# Danger of Play between 7.5 lb. dog and 75 lb. dog?



## Wendi (Jul 2, 2012)

You mean like this? Roxxi is playing with my sisters Chihuahua. There hasn't been any incidents, but they don't get to play alone either.

That's on Facebook so I hope you can see it.


----------



## Alaska7133 (May 26, 2011)

When we were gone a lot, our goldens stayed with a friend that had a jack Russell. Everyone got along fine. The big dogs would get on the ground so the little dog could climb over them. The owner let all 3 dogs run around the back yard having fun all day. I always returned to 2 very tired goldens. Jack Russell's always have tremendous amounts of energy.


----------



## MikaTallulah (Jul 19, 2006)

Buddy is 95 pounds. Yorkies- Cozy 12 pounds (Yes she is a porky yorkie), Lucy 8 pounds(also a porky yorkie), and Roxy (4.5 pound Spit fire). Buddy tries to play with all of them daily. Cozy is the only one who will humor him regularly and play physically with him. Lucy loves to attempt to attack his feet when he goes Zooming by her outside. Roxy loves to attack his tail and go running after toys with him. Roxy has been knocked over more times than I can count by him but she keeps right on going. The yorkies are pretty fearless of him.
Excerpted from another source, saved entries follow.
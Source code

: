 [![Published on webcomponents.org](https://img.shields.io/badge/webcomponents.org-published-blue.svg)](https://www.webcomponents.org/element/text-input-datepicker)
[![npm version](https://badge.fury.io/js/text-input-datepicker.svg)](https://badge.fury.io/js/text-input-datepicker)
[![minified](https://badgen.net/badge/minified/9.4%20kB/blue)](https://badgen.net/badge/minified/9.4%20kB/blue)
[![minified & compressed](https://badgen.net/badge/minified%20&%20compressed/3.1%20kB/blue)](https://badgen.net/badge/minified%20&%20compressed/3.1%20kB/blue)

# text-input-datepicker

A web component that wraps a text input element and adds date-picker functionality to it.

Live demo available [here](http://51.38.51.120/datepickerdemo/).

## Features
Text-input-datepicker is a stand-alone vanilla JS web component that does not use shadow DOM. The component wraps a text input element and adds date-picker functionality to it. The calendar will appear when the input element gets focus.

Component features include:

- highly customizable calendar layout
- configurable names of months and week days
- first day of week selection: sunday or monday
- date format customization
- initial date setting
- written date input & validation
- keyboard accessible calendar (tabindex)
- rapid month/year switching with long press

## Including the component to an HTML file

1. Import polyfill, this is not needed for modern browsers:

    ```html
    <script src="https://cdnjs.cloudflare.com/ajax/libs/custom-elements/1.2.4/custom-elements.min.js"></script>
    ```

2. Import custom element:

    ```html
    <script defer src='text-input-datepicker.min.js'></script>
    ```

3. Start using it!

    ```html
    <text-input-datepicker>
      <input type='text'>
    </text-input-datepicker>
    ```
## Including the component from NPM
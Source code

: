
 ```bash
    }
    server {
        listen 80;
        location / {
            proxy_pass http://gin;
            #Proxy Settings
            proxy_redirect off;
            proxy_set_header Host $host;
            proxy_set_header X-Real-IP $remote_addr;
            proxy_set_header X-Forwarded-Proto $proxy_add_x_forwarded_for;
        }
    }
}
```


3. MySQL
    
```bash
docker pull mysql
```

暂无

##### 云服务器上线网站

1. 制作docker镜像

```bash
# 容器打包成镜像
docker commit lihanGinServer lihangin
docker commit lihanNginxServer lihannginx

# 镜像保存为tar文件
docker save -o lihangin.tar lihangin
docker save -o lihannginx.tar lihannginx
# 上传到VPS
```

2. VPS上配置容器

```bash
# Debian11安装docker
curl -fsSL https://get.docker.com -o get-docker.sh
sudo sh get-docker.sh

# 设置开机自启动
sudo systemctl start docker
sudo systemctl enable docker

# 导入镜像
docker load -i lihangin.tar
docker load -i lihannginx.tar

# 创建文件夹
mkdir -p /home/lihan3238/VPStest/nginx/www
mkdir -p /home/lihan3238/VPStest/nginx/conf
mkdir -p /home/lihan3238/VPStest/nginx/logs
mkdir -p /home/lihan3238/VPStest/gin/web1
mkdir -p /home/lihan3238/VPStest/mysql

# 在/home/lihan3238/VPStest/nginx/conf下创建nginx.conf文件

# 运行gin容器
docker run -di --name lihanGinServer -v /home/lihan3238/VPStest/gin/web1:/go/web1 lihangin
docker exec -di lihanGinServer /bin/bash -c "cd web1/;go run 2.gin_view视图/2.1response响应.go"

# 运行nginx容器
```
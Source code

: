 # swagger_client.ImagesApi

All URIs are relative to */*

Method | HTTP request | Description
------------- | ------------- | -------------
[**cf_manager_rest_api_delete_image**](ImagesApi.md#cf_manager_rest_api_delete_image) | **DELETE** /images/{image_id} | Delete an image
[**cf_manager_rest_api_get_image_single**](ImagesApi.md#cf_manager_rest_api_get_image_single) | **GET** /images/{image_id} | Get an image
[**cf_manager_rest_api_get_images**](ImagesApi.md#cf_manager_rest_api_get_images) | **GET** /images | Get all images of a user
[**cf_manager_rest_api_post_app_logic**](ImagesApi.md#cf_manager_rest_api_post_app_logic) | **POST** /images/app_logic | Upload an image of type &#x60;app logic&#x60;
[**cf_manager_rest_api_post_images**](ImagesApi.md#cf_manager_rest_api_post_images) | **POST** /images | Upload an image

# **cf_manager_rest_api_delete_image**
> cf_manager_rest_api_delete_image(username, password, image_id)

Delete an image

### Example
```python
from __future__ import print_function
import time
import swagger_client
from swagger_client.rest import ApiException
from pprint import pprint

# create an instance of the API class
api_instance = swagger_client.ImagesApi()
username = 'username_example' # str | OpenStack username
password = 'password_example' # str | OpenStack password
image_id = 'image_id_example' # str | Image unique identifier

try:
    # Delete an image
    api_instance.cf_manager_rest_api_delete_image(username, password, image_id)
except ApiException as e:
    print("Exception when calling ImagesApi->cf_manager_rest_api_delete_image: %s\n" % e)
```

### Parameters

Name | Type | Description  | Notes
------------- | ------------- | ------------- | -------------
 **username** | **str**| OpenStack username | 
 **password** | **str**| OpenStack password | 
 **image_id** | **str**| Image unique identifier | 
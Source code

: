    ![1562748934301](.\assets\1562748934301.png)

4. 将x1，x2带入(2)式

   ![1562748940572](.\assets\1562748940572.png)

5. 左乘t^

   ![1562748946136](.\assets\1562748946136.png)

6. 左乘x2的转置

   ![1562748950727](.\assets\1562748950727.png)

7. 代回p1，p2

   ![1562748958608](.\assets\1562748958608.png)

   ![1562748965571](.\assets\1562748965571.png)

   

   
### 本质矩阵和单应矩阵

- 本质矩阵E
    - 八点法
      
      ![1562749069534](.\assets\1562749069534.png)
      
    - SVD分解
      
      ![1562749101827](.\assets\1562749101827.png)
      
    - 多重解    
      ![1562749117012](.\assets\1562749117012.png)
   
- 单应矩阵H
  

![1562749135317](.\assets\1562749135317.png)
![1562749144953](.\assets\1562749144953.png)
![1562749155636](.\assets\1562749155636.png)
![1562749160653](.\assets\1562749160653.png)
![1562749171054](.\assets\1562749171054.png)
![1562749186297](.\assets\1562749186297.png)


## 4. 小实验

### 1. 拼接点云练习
My previous golden was 120 pounds and was a good sport about the yorkies when they were tiny pups running all over him and using him a furry chew toy.


----------



## Loisiana (Jul 29, 2009)

The number one cause of dog injuries is playing. The problem is, the majority of the time dogs play, they are fine, so you let your guard down. And that's when I juries happen. I think you just have to use common sense and good judgement. You shouldn't make your dogs live in a bubble, but two mismatched sized dogs shouldn't be allowed to get rough with each other, either.


----------



## Amberbark (Oct 5, 2011)

I am surprised to hear that a wee one can get rolled by a big GR, but I guess that is comforting in a way. We don't allow rough play indoors, even not bitey-face, as a precaution. The play a little sometimes when Piper is up on the bed and Amber is beside the bed. My fear are outside when they are both loose and Amber sees someone walk by or retrieving a ball. She has absolutely zero situational awareness, as is expected, I guess. Piper is very fast and agile and has managed, so far to avoid or jump out of the way. I cannot count on that happening forever. So I think, free play, only with one dog with one adult, at least for now.........:wavey: Vicki.


----------



## MikaTallulah (Jul 19, 2006)

Amberbark said:


> I am surprised to hear that a wee one can get rolled by a big GR, but I guess that is comforting in a way. We don't allow rough play indoors, even not bitey-face, as a precaution. The play a little sometimes when Piper is up on the bed and Amber is beside the bed. My fear are outside when they are both loose and Amber sees someone walk by or retrieving a ball. She has absolutely zero situational awareness, as is expected, I guess. Piper is very fast and agile and has managed, so far to avoid or jump out of the way. I cannot count on that happening forever. So I think, free play, only with one dog with one adult, at least for now.........:wavey: Vicki.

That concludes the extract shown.